Lo ocurrido el día de ayer en la ciudad de San Cristóbal, durante la venta de los boletos para el partido de la final del fútbol venezolano, no es más que un lamentable episodio del fútbol venezolano. Como es posible que estemos llegando a esos extremos, que tanto hemos criticado a otras naciones donde los hinchas de los equipos desbordan sus bajas pasiones disfrazadas de afición, generando disturbios y muerte arropándose con las cobijas del deporte.
No señores! Esto no lo podemos permitir en nuestro país, se deben castigar a esa partida de desalmados que generan este tipo de acciones, por demás condenables.

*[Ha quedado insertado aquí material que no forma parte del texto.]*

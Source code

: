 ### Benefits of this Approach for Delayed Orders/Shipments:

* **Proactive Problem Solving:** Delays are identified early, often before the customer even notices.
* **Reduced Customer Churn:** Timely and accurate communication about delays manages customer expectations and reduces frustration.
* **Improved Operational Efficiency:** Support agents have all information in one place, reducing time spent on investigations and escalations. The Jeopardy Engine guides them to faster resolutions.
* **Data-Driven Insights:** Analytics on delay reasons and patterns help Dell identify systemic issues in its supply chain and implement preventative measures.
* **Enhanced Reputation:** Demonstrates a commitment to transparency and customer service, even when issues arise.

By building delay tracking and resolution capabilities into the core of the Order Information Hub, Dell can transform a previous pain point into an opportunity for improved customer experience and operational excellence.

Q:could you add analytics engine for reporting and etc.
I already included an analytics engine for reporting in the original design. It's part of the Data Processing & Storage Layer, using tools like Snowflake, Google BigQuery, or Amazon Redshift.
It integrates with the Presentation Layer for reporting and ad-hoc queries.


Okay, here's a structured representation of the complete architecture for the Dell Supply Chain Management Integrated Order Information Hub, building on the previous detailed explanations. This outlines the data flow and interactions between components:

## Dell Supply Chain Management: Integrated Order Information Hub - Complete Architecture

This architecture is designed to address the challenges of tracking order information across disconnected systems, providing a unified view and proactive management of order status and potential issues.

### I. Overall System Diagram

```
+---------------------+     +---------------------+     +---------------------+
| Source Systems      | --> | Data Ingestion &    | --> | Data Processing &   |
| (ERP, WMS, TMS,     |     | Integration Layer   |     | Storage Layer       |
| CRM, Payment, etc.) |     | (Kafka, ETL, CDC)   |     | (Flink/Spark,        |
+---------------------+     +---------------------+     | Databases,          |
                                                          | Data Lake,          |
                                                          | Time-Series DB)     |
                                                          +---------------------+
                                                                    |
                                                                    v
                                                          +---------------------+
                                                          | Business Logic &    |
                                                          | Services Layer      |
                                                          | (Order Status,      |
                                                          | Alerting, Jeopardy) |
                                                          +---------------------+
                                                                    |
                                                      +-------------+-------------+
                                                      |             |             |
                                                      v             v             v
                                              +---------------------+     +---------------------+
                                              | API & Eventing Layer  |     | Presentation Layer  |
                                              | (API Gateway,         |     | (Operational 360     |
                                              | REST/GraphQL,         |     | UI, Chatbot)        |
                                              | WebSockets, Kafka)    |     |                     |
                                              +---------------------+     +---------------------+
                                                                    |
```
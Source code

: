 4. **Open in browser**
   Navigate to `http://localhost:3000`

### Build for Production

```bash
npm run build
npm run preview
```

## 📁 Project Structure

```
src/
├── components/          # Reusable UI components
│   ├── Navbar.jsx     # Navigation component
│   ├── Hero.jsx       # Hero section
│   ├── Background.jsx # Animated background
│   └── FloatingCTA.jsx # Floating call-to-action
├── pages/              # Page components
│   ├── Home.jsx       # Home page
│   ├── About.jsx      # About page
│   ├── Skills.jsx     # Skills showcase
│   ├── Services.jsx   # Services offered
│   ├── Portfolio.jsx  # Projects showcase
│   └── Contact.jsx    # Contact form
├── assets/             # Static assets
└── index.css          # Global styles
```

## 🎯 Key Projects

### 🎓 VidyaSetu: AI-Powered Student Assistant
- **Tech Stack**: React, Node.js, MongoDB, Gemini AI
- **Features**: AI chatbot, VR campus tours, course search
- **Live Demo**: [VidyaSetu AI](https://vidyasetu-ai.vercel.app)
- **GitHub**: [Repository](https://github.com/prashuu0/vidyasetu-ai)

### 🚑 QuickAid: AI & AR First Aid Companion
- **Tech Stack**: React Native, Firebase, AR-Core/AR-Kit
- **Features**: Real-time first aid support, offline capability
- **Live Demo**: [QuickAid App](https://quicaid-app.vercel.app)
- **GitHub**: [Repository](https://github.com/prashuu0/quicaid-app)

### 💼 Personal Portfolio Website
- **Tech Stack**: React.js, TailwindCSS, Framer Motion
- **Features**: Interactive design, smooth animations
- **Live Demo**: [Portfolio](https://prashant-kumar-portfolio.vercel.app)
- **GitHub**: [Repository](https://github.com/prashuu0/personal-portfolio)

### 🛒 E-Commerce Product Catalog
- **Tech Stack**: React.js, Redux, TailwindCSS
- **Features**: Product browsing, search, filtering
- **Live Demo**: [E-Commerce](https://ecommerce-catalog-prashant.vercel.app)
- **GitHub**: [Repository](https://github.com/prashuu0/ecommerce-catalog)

Este episodio debe servir a los dirigentes y gobernantes para que no subestimen las previsiones en cuanto a seguridad, parte de lo ocurrido es de su responsabilidad, por no haber estimado adecuadamente la cantidad de efectivos de seguridad necesarios en estos casos y para los aficionados, debe servir para que se organicen y al verificar fallas en seguridad y orden, llamen o informen a los entes encargados y si estos no los atienden, se lo digan a los medios de comunicación para que divulguen este tipo de desviaciones que atentan contra la seguridad de los ciudadanos.
Un punto muy negativo para los organizadores en el Táchira, definitivamente un mal ejemplo para el mundo.